If repeating a course is not allowed under COAS provisions for the X classes, I propose the following as an alternative:
This course will serve both as an introduction to Folklore, and as an exploration of the power folkloric genres, themes and processes have had in our imaginations via fantasy literature. A four-week introductory unit on Folklore will be followed by individual studies of the texts for the class (two class sessions per book). A mid-term exam before Spring Break will assess the students' grasp of the basic Folklore issues presented, and a 10-15 page term paper analyzing folklore in fantasy literature (either through a single work, or studying a particular folklore feature in several works) will conclude the course. Two take-home assignments will encourage students to observe folkloric behavior in their immediate world, and to explore the folklore dynamics at work in a scene of the student's choice from one of the assigned texts.

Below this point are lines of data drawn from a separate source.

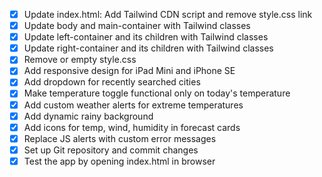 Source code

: - [x] Update index.html: Add Tailwind CDN script and remove style.css link
- [x] Update body and main-container with Tailwind classes
- [x] Update left-container and its children with Tailwind classes
- [x] Update right-container and its children with Tailwind classes
- [x] Remove or empty style.css
- [x] Add responsive design for iPad Mini and iPhone SE
- [x] Add dropdown for recently searched cities
- [x] Make temperature toggle functional only on today's temperature
- [x] Add custom weather alerts for extreme temperatures
- [x] Add dynamic rainy background
- [x] Add icons for temp, wind, humidity in forecast cards
- [x] Replace JS alerts with custom error messages
- [x] Set up Git repository and commit changes
- [x] Test the app by opening index.html in browser
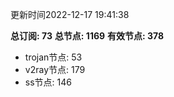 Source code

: 更新时间2022-12-17 19:41:38

**总订阅: 73**
**总节点: 1169**
**有效节点: 378**
- trojan节点: 53
- v2ray节点: 179
- ss节点: 146
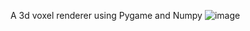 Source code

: A 3d voxel renderer using Pygame and Numpy
![image](https://github.com/SardineMilk/Voxel-Game-V6/assets/152029833/b11935b2-a2f5-4108-ada3-720df36e70f1)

Richard Dorson's Folklore and Folklife will be the student's guide to the elements of European folklore and folkways that have formed the basis for so much of fantasy literature, providing a more "global" perspective on the human doing of folklore than the more up-to-date but American-oriented texts by Oring, Toelken, and Brunvand. The literary texts for the course will be J.R.R. Tolkien's The Two Towers (from his Lord of the Rings trilogy), with its emphasis on epic poetry and narrative; Richard Adams' Watership Down, with its strong background of an imagined rabbit mythology and folklore; Peter S. Beagle's The Last Unicorn, which occasionally pokes fun at folklorists and folktale traditions while poetically re-demonstrating the enduring potency of storytelling motifs (the necessary behavior of a prince; the prices of love); Barry Hughart's Bridge of Birds, with its folklore-oriented fantasy set in medieval China; and Charles R. Saunders' Africa-based stories featuring the heroine Dossouye, in Marion Zimmer Bradley's Sword and Sorceress collections, volumes I-III.
This course should appeal both to students with a taste for imaginative literature, and to those who would welcome folkloric enlightenment through a series of excellent tales. I am as eager to share the joys of these books as I am the joys of Folkore.